まるで、マートをどこかへ誘導しているようでもあった。
「待ちなさい!」
「待てと言われて待つ馬鹿はいない!」
「なんかむかつく!」
アレックの誘導先は、人気のない港。
「いったい、どういうつもりよ?」
肩で息をしながらマートが尋ねる。
「いやぁ、アニメでこういうシーンがあってさー」
「は?」
なにを言ってるんだ、この男は。
そんな感情がマートの心によぎる。
「僕はね、君が主人公じゃないかって思ってるんだよ」
「冗談も休み休み言わないと、怒りますよ? さっさとメロを離してください」
「お姉ちゃん……」
マートの瞳は、強くアレックを睨みつける。
しかし、アレックも物怖じせずに演説を続ける。
「だって両親がいない。
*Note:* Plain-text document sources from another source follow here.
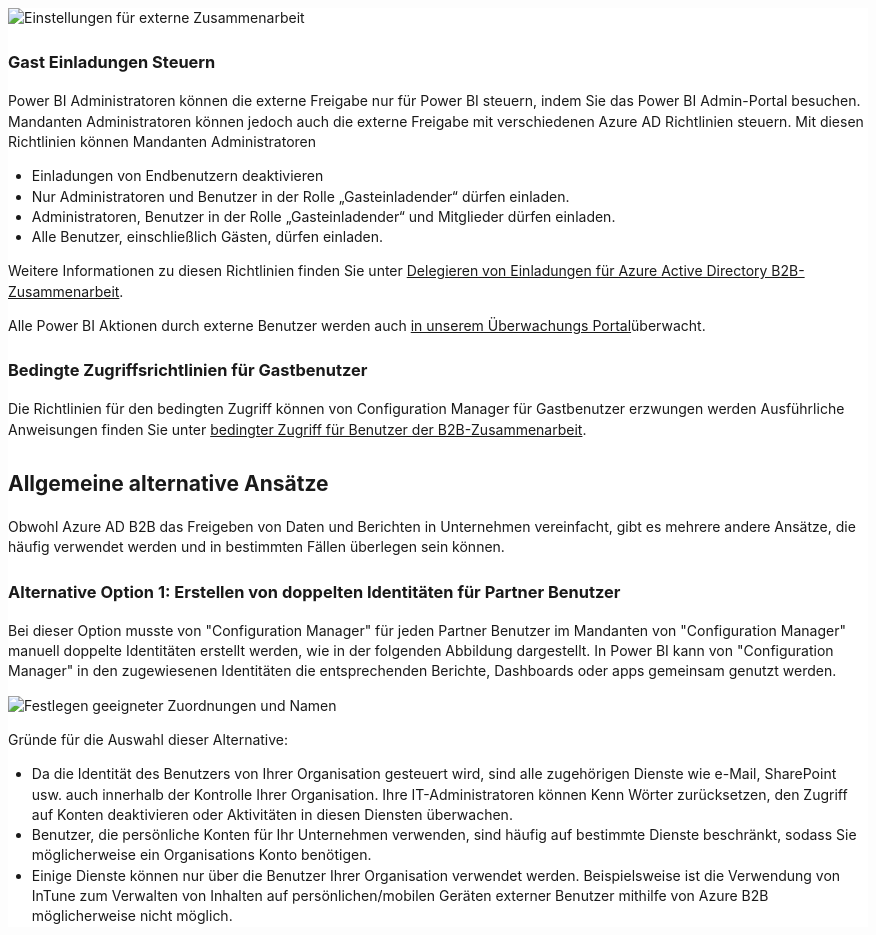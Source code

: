 ![Einstellungen für externe Zusammenarbeit](media/whitepaper-azure-b2b-power-bi/whitepaper-azure-b2b-power-bi_43.png)


### <a name="control-guest-invites"></a>Gast Einladungen Steuern

Power BI Administratoren können die externe Freigabe nur für Power BI steuern, indem Sie das Power BI Admin-Portal besuchen. Mandanten Administratoren können jedoch auch die externe Freigabe mit verschiedenen Azure AD Richtlinien steuern.  Mit diesen Richtlinien können Mandanten Administratoren

- Einladungen von Endbenutzern deaktivieren
- Nur Administratoren und Benutzer in der Rolle „Gasteinladender“ dürfen einladen.
- Administratoren, Benutzer in der Rolle „Gasteinladender“ und Mitglieder dürfen einladen.
- Alle Benutzer, einschließlich Gästen, dürfen einladen.

Weitere Informationen zu diesen Richtlinien finden Sie unter [Delegieren von Einladungen für Azure Active Directory B2B-Zusammenarbeit](https://docs.microsoft.com/azure/active-directory/active-directory-b2b-delegate-invitations).

Alle Power BI Aktionen durch externe Benutzer werden auch [in unserem Überwachungs Portal](https://powerbi.microsoft.com/documentation/powerbi-admin-auditing/)überwacht.

### <a name="conditional-access-policies-for-guest-users"></a>Bedingte Zugriffsrichtlinien für Gastbenutzer

Die Richtlinien für den bedingten Zugriff können von Configuration Manager für Gastbenutzer erzwungen werden Ausführliche Anweisungen finden Sie unter [bedingter Zugriff für Benutzer der B2B-Zusammenarbeit](https://docs.microsoft.com/azure/active-directory/active-directory-b2b-mfa-instructions).

## <a name="common-alternative-approaches"></a>Allgemeine alternative Ansätze

Obwohl Azure AD B2B das Freigeben von Daten und Berichten in Unternehmen vereinfacht, gibt es mehrere andere Ansätze, die häufig verwendet werden und in bestimmten Fällen überlegen sein können.

### <a name="alternative-option-1-create-duplicate-identities-for-partner-users"></a>Alternative Option 1: Erstellen von doppelten Identitäten für Partner Benutzer

Bei dieser Option musste von "Configuration Manager" für jeden Partner Benutzer im Mandanten von "Configuration Manager" manuell doppelte Identitäten erstellt werden, wie in der folgenden Abbildung dargestellt. In Power BI kann von "Configuration Manager" in den zugewiesenen Identitäten die entsprechenden Berichte, Dashboards oder apps gemeinsam genutzt werden.

![Festlegen geeigneter Zuordnungen und Namen](media/whitepaper-azure-b2b-power-bi/whitepaper-azure-b2b-power-bi_44.png)

Gründe für die Auswahl dieser Alternative:

- Da die Identität des Benutzers von Ihrer Organisation gesteuert wird, sind alle zugehörigen Dienste wie e-Mail, SharePoint usw. auch innerhalb der Kontrolle Ihrer Organisation. Ihre IT-Administratoren können Kenn Wörter zurücksetzen, den Zugriff auf Konten deaktivieren oder Aktivitäten in diesen Diensten überwachen.
- Benutzer, die persönliche Konten für Ihr Unternehmen verwenden, sind häufig auf bestimmte Dienste beschränkt, sodass Sie möglicherweise ein Organisations Konto benötigen.
- Einige Dienste können nur über die Benutzer Ihrer Organisation verwendet werden. Beispielsweise ist die Verwendung von InTune zum Verwalten von Inhalten auf persönlichen/mobilen Geräten externer Benutzer mithilfe von Azure B2B möglicherweise nicht möglich.
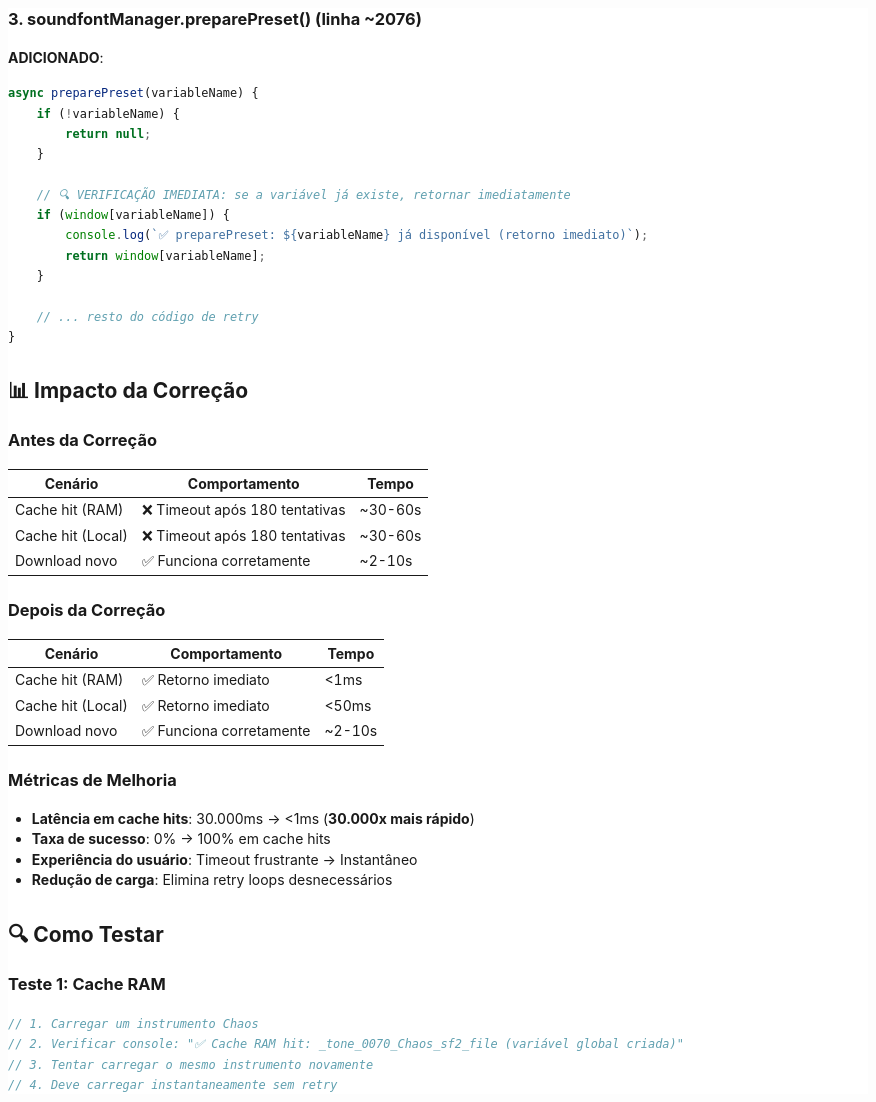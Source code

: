 ### 3. soundfontManager.preparePreset() (linha ~2076)

**ADICIONADO**:
```javascript
async preparePreset(variableName) {
    if (!variableName) {
        return null;
    }

    // 🔍 VERIFICAÇÃO IMEDIATA: se a variável já existe, retornar imediatamente
    if (window[variableName]) {
        console.log(`✅ preparePreset: ${variableName} já disponível (retorno imediato)`);
        return window[variableName];
    }

    // ... resto do código de retry
}
```

## 📊 Impacto da Correção

### Antes da Correção
| Cenário | Comportamento | Tempo |
|---------|---------------|-------|
| Cache hit (RAM) | ❌ Timeout após 180 tentativas | ~30-60s |
| Cache hit (Local) | ❌ Timeout após 180 tentativas | ~30-60s |
| Download novo | ✅ Funciona corretamente | ~2-10s |

### Depois da Correção
| Cenário | Comportamento | Tempo |
|---------|---------------|-------|
| Cache hit (RAM) | ✅ Retorno imediato | <1ms |
| Cache hit (Local) | ✅ Retorno imediato | <50ms |
| Download novo | ✅ Funciona corretamente | ~2-10s |

### Métricas de Melhoria
- **Latência em cache hits**: 30.000ms → <1ms (**30.000x mais rápido**)
- **Taxa de sucesso**: 0% → 100% em cache hits
- **Experiência do usuário**: Timeout frustrante → Instantâneo
- **Redução de carga**: Elimina retry loops desnecessários

## 🔍 Como Testar

### Teste 1: Cache RAM
```javascript
// 1. Carregar um instrumento Chaos
// 2. Verificar console: "✅ Cache RAM hit: _tone_0070_Chaos_sf2_file (variável global criada)"
// 3. Tentar carregar o mesmo instrumento novamente
// 4. Deve carregar instantaneamente sem retry
```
こんな可愛い妹がいる。特別な力を持っている。どうだい? これだけ証拠はそろっているよ」
「……とりあえず、一ついいですか?」
「なんだい?」
「アニメの見すぎです」
「僕もそう思う」
淡々と会話を繰り返す中でも、マートはメロ奪取の機会を窺っている。
「でもね、これから起こることも、アニメのような出来事なんだ。主人公じゃなければ生き残れない」
アレックが指をならすと同時に、屈強な男が二人、後ろからマートを押さえつける。